→ **Work required**: Exactly the lines from the first line of the records to the line holding "to fit better" should be duplicated, and nothing more; pictures stay out.

[Records from a data source]

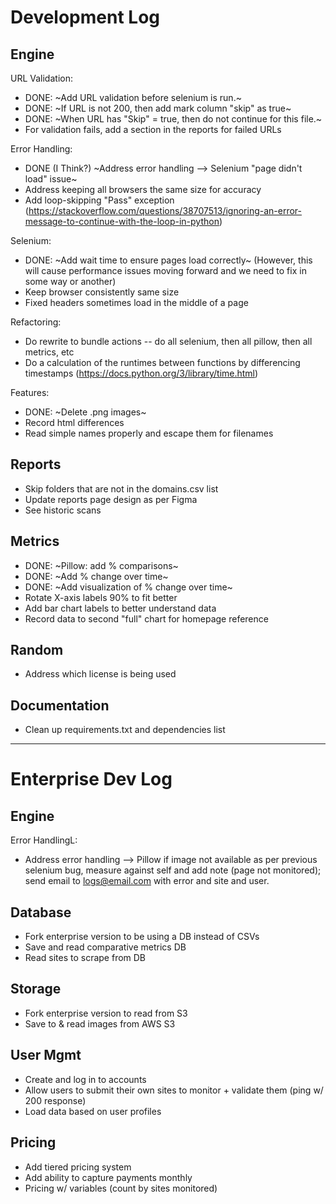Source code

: # Development Log

## Engine

URL Validation:
* DONE: ~Add URL validation before selenium is run.~
* DONE: ~If URL is not 200, then add mark column "skip" as true~
* DONE: ~When URL has "Skip" = true, then do not continue for this file.~
* For validation fails, add a section in the reports for failed URLs

Error Handling:
* DONE (I Think?) ~Address error handling --> Selenium "page didn't load" issue~
* Address keeping all browsers the same size for accuracy
* Add loop-skipping "Pass" exception (https://stackoverflow.com/questions/38707513/ignoring-an-error-message-to-continue-with-the-loop-in-python)

Selenium:
* DONE: ~Add wait time to ensure pages load correctly~ (However, this will cause performance issues moving forward and we need to fix in some way or another)
* Keep browser consistently same size
* Fixed headers sometimes load in the middle of a page

Refactoring:
* Do rewrite to bundle actions -- do all selenium, then all pillow, then all metrics, etc
* Do a calculation of the runtimes between functions by differencing timestamps (https://docs.python.org/3/library/time.html)

Features:
* DONE: ~Delete .png images~
* Record html differences
* Read simple names properly and escape them for filenames

## Reports
* Skip folders that are not in the domains.csv list
* Update reports page design as per Figma
* See historic scans

## Metrics

* DONE: ~Pillow: add % comparisons~
* DONE: ~Add % change over time~
* DONE: ~Add visualization of % change over time~
* Rotate X-axis labels 90% to fit better
* Add bar chart labels to better understand data
* Record data to second "full" chart for homepage reference

## Random
* Address which license is being used

## Documentation
* Clean up requirements.txt and dependencies list

---

# Enterprise Dev Log

## Engine

Error HandlingL:
* Address error handling --> Pillow if image not available as per previous selenium bug, measure against self and add note (page not monitored); send email to logs@email.com with error and site and user. 

## Database

* Fork enterprise version to be using a DB instead of CSVs
* Save and read comparative metrics DB
* Read sites to scrape from DB

## Storage

* Fork enterprise version to read from S3
* Save to & read images from AWS S3

## User Mgmt

* Create and log in to accounts
* Allow users to submit their own sites to monitor + validate them (ping w/ 200 response)
* Load data based on user profiles

## Pricing
* Add tiered pricing system
* Add ability to capture payments monthly
* Pricing w/ variables (count by sites monitored)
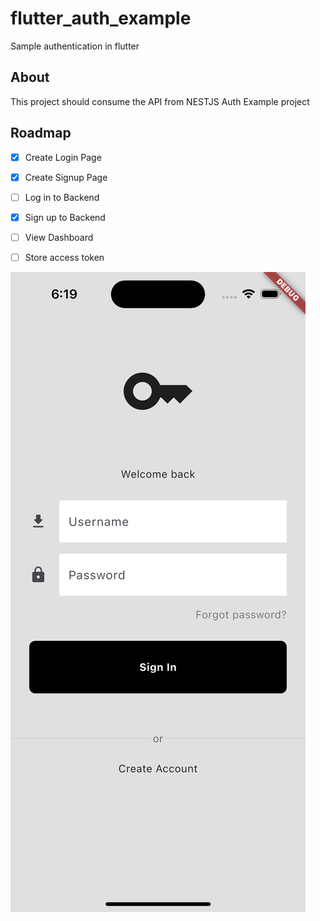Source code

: # flutter_auth_example

Sample authentication in flutter

## About

This project should consume the API from NESTJS Auth Example project


## Roadmap

- [x] Create Login Page
- [x] Create Signup Page
- [ ] Log in to Backend
- [x] Sign up to Backend
- [ ] View Dashboard
- [ ] Store access token 
 



![](screenshot.png)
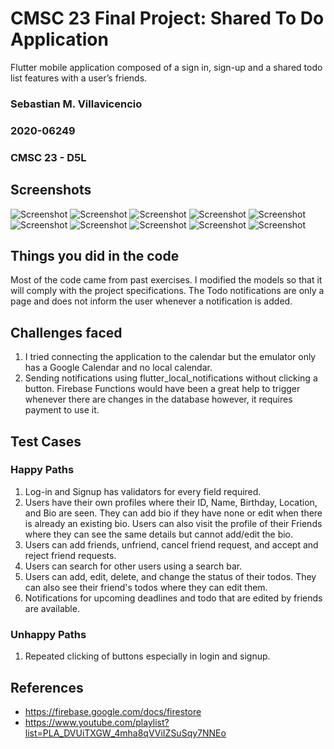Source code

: # CMSC 23 Final Project: Shared To Do Application
Flutter mobile application composed of a sign in, sign-up and a shared todo list features with a user’s friends. 

### Sebastian M. Villavicencio
### 2020-06249
### CMSC 23 - D5L

## Screenshots
![Screenshot](screenshots/login.PNG)
![Screenshot](screenshots/signup.PNG)
![Screenshot](screenshots/profile.PNG)
![Screenshot](screenshots/drawer.PNG)
![Screenshot](screenshots/todo.PNG)
![Screenshot](screenshots/friendstodo.PNG)
![Screenshot](screenshots/notifications.PNG)
![Screenshot](screenshots/search.PNG)
![Screenshot](screenshots/friendrequests.PNG)
![Screenshot](screenshots/friends.PNG)

## Things you did in the code
Most of the code came from past exercises. I modified the models so that it will comply with the project specifications. The Todo notifications are only a page and does not inform the user whenever a notification is added. 

## Challenges faced
1. I tried connecting the application to the calendar but the emulator only has a Google Calendar and no local calendar.
2. Sending notifications using flutter_local_notifications without clicking a button. Firebase Functions would have been a great help to trigger whenever there are changes in the database however, it requires payment to use it.

## Test Cases
### Happy Paths
1. Log-in and Signup has validators for every field required.
2. Users have their own profiles where their ID, Name, Birthday, Location, and Bio are seen. They can add bio if they have none or edit when there is already an existing bio. Users can also visit the profile of their Friends where they can see the same details but cannot add/edit the bio.
3. Users can add friends, unfriend, cancel friend request, and accept and reject friend requests.
4. Users can search for other users using a search bar.
5. Users can add, edit, delete, and change the status of their todos. They can also see their friend's todos where they can edit them.
6. Notifications for upcoming deadlines and todo that are edited by friends are available.

### Unhappy Paths
1. Repeated clicking of buttons especially in login and signup.

## References
- https://firebase.google.com/docs/firestore
- https://www.youtube.com/playlist?list=PLA_DVUiTXGW_4mha8qVViIZSuSqy7NNEo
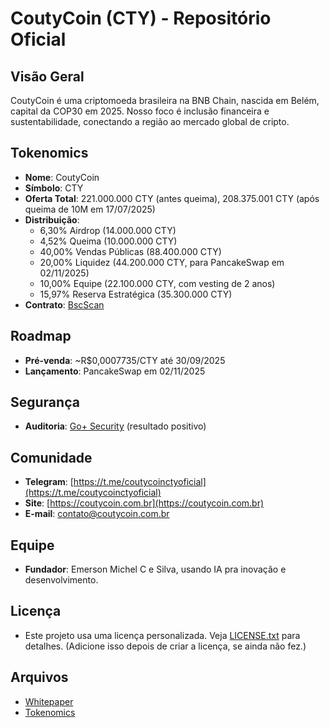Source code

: # CoutyCoin (CTY) - Repositório Oficial

## Visão Geral
CoutyCoin é uma criptomoeda brasileira na BNB Chain, nascida em Belém, capital da COP30 em 2025. Nosso foco é inclusão financeira e sustentabilidade, conectando a região ao mercado global de cripto.

## Tokenomics
- **Nome**: CoutyCoin
- **Símbolo**: CTY
- **Oferta Total**: 221.000.000 CTY (antes queima), 208.375.001 CTY (após queima de 10M em 17/07/2025)
- **Distribuição**:
  - 6,30% Airdrop (14.000.000 CTY)
  - 4,52% Queima (10.000.000 CTY)
  - 40,00% Vendas Públicas (88.400.000 CTY)
  - 20,00% Liquidez (44.200.000 CTY, para PancakeSwap em 02/11/2025)
  - 10,00% Equipe (22.100.000 CTY, com vesting de 2 anos)
  - 15,97% Reserva Estratégica (35.300.000 CTY)
- **Contrato**: [BscScan](https://bscscan.com/address/0xdD516b23e81F86f032Ce8e577D41890f18Fb7deE)

## Roadmap
- **Pré-venda**: ~R$0,0007735/CTY até 30/09/2025
- **Lançamento**: PancakeSwap em 02/11/2025

## Segurança
- **Auditoria**: [Go+ Security](https://gopluslabs.io/token-security/56/0xdD516b23e81F86f032Ce8e577D41890f18Fb7deE) (resultado positivo)

## Comunidade
- **Telegram**: [https://t.me/coutycoinctyoficial](https://t.me/coutycoinctyoficial)
- **Site**: [https://coutycoin.com.br](https://coutycoin.com.br)
- **E-mail**: [contato@coutycoin.com.br](mailto:contato@coutycoin.com.br)

## Equipe
- **Fundador**: Emerson Michel C e Silva, usando IA pra inovação e desenvolvimento.

## Licença
- Este projeto usa uma licença personalizada. Veja [LICENSE.txt](LICENSE.txt) para detalhes. (Adicione isso depois de criar a licença, se ainda não fez.)

## Arquivos
- [Whitepaper](Whitepaper_coutycoin.pdf)
- [Tokenomics](tokenomics_coutycoin.txt)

→ **Reply**:
Source code

: # Development Log

## Engine

URL Validation:
* DONE: ~Add URL validation before selenium is run.~
* DONE: ~If URL is not 200, then add mark column "skip" as true~
* DONE: ~When URL has "Skip" = true, then do not continue for this file.~
* For validation fails, add a section in the reports for failed URLs

Error Handling:
* DONE (I Think?) ~Address error handling --> Selenium "page didn't load" issue~
* Address keeping all browsers the same size for accuracy
* Add loop-skipping "Pass" exception (https://stackoverflow.com/questions/38707513/ignoring-an-error-message-to-continue-with-the-loop-in-python)

Selenium:
* DONE: ~Add wait time to ensure pages load correctly~ (However, this will cause performance issues moving forward and we need to fix in some way or another)
* Keep browser consistently same size
* Fixed headers sometimes load in the middle of a page

Refactoring:
* Do rewrite to bundle actions -- do all selenium, then all pillow, then all metrics, etc
* Do a calculation of the runtimes between functions by differencing timestamps (https://docs.python.org/3/library/time.html)

Features:
* DONE: ~Delete .png images~
* Record html differences
* Read simple names properly and escape them for filenames

## Reports
* Skip folders that are not in the domains.csv list
* Update reports page design as per Figma
* See historic scans

## Metrics

* DONE: ~Pillow: add % comparisons~
* DONE: ~Add % change over time~
* DONE: ~Add visualization of % change over time~
* Rotate X-axis labels 90% to fit better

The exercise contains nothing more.